Thursday, 10 October 2019

Юрий Клепиков. Записки бывшего мальчика/ Yury Klepikov - Notes from a former boy

Источник: Юрий Клепиков. «Не болит голова у дятла» и другие киносценарии (2008)

Детство — это вечное ожидание. Когда за тобой придут, когда тебя накормят, когда тебя вымоют, когда разрешат, отпустят, позволят, когда о тебе вспомнят, обратят внимание, дадут сказать, когда тебя перестанут ругать, простят, когда тебе купят, подарят. И поэтому не правильно ли предположить, что детство кончается тогда, когда ты перестаешь ждать.

Мне трудно давались грамота и счет. Что и было замечено учительницей, ветхой старушкой со слабым, дребезжащим голоском. Я едва слышал ее, сидя в конце огромного класса. Кажется, старушка вызвала меня? Догадываюсь, что так и есть, потому что сидящие впереди оглядываются на меня. Встаю. Мне велено выйти в зал и узнать, который час. Отправляюсь. С ненавистью смотрю на циферблат. Как же определить время? Возвращаюсь и сообщаю: большая стрелка около двенадцати, маленькая почти у восьми. Так сколько же времени, спрашивает старушка. Молчу. Позже буду так же молчать в связи с таблицей умножения, химическими формулами, уравнениями, датами. Какую же комбинацию времени показывают эти дурацкие стрелки? Учительница спрашивает у класса. Поднимается несколько рук. Ага, не один я такой тупой.
Другое испытание. Учительница приближается. Ко мне, что ли? Мало тут других, да? Старушка кутается в старенькую шаль. От нее пахнет мышами. Пожалуйста, говорит, покажи мне семь палочек. Показываю, отбирая несколько палочек из целой кучи. Какие у тебя страшные палочки, говорит, наклоняясь ближе. Сильнее пахнет мышами. Нет, это не семь палочек, а больше. Откладываю одну в общую кучу. Похоже, угадал. Запах мышей удаляется.
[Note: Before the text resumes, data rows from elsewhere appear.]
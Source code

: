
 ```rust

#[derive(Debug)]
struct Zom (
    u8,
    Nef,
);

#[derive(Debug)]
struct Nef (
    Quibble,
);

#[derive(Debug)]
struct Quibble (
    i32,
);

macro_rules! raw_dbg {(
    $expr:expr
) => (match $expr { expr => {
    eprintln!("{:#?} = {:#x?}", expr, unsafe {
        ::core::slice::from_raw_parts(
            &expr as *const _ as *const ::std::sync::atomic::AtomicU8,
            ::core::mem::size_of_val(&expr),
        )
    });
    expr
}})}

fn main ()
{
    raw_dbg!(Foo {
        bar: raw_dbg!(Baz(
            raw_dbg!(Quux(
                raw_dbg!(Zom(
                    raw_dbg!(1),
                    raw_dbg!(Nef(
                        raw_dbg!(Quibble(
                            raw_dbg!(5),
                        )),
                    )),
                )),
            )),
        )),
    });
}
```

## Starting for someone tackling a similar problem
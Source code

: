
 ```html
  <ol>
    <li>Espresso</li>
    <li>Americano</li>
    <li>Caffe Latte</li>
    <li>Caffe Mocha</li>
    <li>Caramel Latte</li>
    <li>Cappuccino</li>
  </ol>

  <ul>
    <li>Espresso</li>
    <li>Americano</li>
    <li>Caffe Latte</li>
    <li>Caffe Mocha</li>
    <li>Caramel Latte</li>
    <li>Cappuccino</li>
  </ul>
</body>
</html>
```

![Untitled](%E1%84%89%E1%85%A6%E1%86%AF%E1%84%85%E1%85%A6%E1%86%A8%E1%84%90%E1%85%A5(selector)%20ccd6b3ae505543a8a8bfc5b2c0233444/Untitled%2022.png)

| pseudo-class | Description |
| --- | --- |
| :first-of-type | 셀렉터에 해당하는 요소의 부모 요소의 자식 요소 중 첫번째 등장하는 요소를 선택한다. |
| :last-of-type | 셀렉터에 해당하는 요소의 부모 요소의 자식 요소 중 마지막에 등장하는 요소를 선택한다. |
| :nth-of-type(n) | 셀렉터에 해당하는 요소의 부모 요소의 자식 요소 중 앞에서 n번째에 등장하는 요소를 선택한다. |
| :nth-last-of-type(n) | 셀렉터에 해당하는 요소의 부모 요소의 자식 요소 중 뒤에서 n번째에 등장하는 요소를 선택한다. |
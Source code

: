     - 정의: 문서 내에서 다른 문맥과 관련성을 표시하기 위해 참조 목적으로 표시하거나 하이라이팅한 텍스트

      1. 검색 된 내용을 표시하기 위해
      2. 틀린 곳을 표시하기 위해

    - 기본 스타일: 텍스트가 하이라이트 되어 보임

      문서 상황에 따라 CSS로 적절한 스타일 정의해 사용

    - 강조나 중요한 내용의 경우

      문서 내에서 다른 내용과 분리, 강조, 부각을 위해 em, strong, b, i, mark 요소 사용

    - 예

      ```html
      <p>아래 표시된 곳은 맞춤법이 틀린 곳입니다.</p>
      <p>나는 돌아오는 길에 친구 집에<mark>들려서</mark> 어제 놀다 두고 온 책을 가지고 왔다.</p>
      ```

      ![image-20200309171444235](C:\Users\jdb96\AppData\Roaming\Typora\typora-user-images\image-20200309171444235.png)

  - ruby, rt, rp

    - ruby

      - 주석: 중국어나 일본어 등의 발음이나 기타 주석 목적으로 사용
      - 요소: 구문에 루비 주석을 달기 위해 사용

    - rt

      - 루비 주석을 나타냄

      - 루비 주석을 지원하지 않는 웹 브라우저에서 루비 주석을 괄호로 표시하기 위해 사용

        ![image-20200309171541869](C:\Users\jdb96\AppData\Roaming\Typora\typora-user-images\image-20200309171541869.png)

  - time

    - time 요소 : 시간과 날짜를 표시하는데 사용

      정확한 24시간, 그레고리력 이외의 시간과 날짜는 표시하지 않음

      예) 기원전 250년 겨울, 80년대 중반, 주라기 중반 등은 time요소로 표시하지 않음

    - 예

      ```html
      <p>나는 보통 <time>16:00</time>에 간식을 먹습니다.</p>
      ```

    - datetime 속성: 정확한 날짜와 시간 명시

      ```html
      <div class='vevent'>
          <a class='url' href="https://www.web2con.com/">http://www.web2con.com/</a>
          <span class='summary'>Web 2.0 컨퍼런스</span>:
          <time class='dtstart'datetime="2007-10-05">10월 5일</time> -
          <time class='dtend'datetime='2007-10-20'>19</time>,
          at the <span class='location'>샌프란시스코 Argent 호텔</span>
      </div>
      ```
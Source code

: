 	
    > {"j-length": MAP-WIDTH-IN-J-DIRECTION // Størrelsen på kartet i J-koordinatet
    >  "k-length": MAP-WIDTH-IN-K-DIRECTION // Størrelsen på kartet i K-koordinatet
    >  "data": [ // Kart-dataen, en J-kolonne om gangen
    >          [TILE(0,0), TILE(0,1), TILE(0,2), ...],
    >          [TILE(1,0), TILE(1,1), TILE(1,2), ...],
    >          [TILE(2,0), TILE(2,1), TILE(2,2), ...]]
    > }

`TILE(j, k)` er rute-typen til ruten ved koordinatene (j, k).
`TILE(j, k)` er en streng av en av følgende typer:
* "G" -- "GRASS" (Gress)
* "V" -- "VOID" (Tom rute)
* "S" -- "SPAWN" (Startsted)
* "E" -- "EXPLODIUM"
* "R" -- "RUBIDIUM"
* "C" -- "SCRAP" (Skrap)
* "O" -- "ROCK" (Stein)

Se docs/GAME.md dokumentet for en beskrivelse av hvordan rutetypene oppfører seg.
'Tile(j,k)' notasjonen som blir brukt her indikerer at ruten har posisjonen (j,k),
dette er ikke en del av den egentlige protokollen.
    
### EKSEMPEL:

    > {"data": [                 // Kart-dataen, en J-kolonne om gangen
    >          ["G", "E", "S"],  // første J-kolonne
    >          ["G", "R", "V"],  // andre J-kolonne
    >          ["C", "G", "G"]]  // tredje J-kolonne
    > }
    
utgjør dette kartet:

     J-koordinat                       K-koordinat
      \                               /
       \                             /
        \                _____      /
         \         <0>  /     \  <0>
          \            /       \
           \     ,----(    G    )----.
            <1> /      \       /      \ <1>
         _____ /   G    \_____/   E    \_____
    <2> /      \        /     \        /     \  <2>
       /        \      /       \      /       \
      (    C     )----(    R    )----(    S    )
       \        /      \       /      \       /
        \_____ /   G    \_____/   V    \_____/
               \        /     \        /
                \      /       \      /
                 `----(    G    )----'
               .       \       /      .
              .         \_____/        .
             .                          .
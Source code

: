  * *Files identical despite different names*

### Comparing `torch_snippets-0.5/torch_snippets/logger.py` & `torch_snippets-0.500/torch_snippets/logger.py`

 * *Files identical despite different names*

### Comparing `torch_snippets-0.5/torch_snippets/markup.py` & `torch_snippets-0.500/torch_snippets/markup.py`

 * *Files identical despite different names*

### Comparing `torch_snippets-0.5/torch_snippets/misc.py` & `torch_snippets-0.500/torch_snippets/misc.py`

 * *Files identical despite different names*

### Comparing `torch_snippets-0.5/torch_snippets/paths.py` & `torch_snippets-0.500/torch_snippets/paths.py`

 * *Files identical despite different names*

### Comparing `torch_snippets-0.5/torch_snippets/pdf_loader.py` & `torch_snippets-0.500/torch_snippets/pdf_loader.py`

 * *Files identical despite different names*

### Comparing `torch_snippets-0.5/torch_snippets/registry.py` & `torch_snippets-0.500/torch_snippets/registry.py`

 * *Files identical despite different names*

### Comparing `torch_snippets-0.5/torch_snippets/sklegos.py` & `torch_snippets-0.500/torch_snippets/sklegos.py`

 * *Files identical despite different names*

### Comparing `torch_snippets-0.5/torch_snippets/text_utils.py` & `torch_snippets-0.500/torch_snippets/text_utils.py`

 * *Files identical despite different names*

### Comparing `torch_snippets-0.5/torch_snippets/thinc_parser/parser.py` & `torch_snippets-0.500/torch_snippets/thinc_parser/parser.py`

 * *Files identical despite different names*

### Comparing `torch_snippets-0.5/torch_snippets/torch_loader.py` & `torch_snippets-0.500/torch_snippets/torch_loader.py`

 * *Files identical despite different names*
Но разве может кончиться вот это — как мы здороваемся, улыбаемся друг другу, болтаем? Каша спасла меня. Я как-то не задумывался — а что же мать в эти 10-12 дней? Психологически я был защищен детской глупостью — она взрослая, большая, выкрутится. Но именно тогда в ней появилась какая-то заторможенность. Она стала кашлять.
Мать работала на танковом заводе. Без выходных. Возвращалась поздно ночью. Начальником гигантского завода был генерал Зальцман. Он был так знаменит, так часто упоминаем, что я не воспринимал его иначе как начальником всего города. Это он, злой и жестокий, не отпускает мать домой. Позже, из разговоров взрослых, я узнал, что существуют партийцы и какие-то буквенные люди — энкавэдэшники. Они и есть самые главные люди. Они ходят в красивых шинелях. Живут в отдельных квартирах. Рядом с нами их большие, красивые дома — городок НКВД. У них своя булочная. А внутри городка — свой клуб имени Дзержинского. У них горят лампочки и тогда, когда у нас нет электричества.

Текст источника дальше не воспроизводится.